# [What the task requires]
Below are the entries; give again exactly the lines from the one mentioning "1. 创建 IoT 中心。有关如何创建" through the one mentioning "- [IoT 中心开发人员指南][lnk-devguide]", inclusive.

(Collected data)
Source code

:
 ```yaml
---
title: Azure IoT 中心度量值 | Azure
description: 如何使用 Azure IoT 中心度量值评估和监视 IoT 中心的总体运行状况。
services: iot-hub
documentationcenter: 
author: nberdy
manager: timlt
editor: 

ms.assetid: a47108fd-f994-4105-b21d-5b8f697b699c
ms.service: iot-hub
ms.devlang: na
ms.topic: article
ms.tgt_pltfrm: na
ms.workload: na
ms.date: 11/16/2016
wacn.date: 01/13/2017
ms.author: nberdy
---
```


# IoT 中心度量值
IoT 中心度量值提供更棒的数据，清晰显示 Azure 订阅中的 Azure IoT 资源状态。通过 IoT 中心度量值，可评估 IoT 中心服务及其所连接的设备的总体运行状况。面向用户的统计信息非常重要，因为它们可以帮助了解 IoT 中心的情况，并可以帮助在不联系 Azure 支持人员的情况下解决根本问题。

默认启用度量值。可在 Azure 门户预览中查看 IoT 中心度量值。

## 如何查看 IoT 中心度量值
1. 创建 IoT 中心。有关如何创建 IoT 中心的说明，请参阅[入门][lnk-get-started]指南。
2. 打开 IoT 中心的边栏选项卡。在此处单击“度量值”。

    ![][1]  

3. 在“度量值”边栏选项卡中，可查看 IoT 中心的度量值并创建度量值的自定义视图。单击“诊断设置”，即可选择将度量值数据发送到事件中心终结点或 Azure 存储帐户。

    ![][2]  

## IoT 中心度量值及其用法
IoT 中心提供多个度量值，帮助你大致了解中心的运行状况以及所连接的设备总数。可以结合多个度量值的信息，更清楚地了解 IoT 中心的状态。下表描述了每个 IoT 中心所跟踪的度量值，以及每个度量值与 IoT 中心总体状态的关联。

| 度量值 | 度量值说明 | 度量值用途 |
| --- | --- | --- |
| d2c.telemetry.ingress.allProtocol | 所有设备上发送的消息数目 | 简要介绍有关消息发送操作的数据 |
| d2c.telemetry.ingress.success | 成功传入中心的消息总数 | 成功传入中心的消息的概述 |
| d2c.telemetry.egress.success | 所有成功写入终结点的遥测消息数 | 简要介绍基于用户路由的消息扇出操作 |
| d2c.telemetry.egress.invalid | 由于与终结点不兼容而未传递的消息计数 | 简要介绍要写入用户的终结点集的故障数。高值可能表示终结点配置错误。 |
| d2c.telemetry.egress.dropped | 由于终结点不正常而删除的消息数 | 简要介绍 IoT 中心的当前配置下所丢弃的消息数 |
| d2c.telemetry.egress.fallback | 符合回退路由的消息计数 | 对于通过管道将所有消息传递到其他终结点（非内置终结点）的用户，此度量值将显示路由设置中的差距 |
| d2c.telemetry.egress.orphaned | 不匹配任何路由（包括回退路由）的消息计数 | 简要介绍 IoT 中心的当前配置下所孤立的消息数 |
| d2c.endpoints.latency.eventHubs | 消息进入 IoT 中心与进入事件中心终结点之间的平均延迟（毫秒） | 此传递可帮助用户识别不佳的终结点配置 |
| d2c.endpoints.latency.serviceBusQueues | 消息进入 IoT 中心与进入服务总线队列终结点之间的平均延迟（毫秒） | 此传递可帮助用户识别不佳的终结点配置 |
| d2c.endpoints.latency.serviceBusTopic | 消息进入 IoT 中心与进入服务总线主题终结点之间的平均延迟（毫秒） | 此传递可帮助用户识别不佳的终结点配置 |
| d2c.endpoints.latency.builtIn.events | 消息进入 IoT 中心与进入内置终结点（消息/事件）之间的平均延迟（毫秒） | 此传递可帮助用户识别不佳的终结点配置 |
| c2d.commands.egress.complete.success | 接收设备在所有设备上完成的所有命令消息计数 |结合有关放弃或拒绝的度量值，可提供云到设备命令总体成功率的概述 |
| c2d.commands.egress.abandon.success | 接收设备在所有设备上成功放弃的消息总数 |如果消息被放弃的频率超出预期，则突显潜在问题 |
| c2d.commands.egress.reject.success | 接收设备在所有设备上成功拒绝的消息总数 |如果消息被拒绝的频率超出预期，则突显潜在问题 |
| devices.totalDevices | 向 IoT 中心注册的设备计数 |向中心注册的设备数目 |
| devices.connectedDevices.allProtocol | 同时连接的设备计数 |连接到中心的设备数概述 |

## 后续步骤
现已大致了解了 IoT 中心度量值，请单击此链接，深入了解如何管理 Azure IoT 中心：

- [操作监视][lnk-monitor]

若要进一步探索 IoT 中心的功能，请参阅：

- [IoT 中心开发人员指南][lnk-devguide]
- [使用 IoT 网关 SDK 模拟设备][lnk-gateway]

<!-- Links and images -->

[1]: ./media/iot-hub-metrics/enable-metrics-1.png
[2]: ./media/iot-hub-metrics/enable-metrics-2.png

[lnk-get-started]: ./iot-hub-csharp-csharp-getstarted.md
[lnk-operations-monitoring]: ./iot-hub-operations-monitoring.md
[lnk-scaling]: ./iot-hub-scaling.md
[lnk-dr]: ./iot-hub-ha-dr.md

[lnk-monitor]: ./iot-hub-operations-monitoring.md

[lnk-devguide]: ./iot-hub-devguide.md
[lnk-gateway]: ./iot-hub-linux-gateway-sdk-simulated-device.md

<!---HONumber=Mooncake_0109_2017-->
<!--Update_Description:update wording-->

# [Result of this task]
1. 创建 IoT 中心。有关如何创建 IoT 中心的说明，请参阅[入门][lnk-get-started]指南。
2. 打开 IoT 中心的边栏选项卡。在此处单击“度量值”。

    ![][1]  

3. 在“度量值”边栏选项卡中，可查看 IoT 中心的度量值并创建度量值的自定义视图。单击“诊断设置”，即可选择将度量值数据发送到事件中心终结点或 Azure 存储帐户。

    ![][2]  

## IoT 中心度量值及其用法
IoT 中心提供多个度量值，帮助你大致了解中心的运行状况以及所连接的设备总数。可以结合多个度量值的信息，更清楚地了解 IoT 中心的状态。下表描述了每个 IoT 中心所跟踪的度量值，以及每个度量值与 IoT 中心总体状态的关联。

| 度量值 | 度量值说明 | 度量值用途 |
| --- | --- | --- |
| d2c.telemetry.ingress.allProtocol | 所有设备上发送的消息数目 | 简要介绍有关消息发送操作的数据 |
| d2c.telemetry.ingress.success | 成功传入中心的消息总数 | 成功传入中心的消息的概述 |
| d2c.telemetry.egress.success | 所有成功写入终结点的遥测消息数 | 简要介绍基于用户路由的消息扇出操作 |
| d2c.telemetry.egress.invalid | 由于与终结点不兼容而未传递的消息计数 | 简要介绍要写入用户的终结点集的故障数。高值可能表示终结点配置错误。 |
| d2c.telemetry.egress.dropped | 由于终结点不正常而删除的消息数 | 简要介绍 IoT 中心的当前配置下所丢弃的消息数 |
| d2c.telemetry.egress.fallback | 符合回退路由的消息计数 | 对于通过管道将所有消息传递到其他终结点（非内置终结点）的用户，此度量值将显示路由设置中的差距 |
| d2c.telemetry.egress.orphaned | 不匹配任何路由（包括回退路由）的消息计数 | 简要介绍 IoT 中心的当前配置下所孤立的消息数 |
| d2c.endpoints.latency.eventHubs | 消息进入 IoT 中心与进入事件中心终结点之间的平均延迟（毫秒） | 此传递可帮助用户识别不佳的终结点配置 |
| d2c.endpoints.latency.serviceBusQueues | 消息进入 IoT 中心与进入服务总线队列终结点之间的平均延迟（毫秒） | 此传递可帮助用户识别不佳的终结点配置 |
| d2c.endpoints.latency.serviceBusTopic | 消息进入 IoT 中心与进入服务总线主题终结点之间的平均延迟（毫秒） | 此传递可帮助用户识别不佳的终结点配置 |
| d2c.endpoints.latency.builtIn.events | 消息进入 IoT 中心与进入内置终结点（消息/事件）之间的平均延迟（毫秒） | 此传递可帮助用户识别不佳的终结点配置 |
| c2d.commands.egress.complete.success | 接收设备在所有设备上完成的所有命令消息计数 |结合有关放弃或拒绝的度量值，可提供云到设备命令总体成功率的概述 |
| c2d.commands.egress.abandon.success | 接收设备在所有设备上成功放弃的消息总数 |如果消息被放弃的频率超出预期，则突显潜在问题 |
| c2d.commands.egress.reject.success | 接收设备在所有设备上成功拒绝的消息总数 |如果消息被拒绝的频率超出预期，则突显潜在问题 |
| devices.totalDevices | 向 IoT 中心注册的设备计数 |向中心注册的设备数目 |
| devices.connectedDevices.allProtocol | 同时连接的设备计数 |连接到中心的设备数概述 |

## 后续步骤
现已大致了解了 IoT 中心度量值，请单击此链接，深入了解如何管理 Azure IoT 中心：

- [操作监视][lnk-monitor]

若要进一步探索 IoT 中心的功能，请参阅：

- [IoT 中心开发人员指南][lnk-devguide]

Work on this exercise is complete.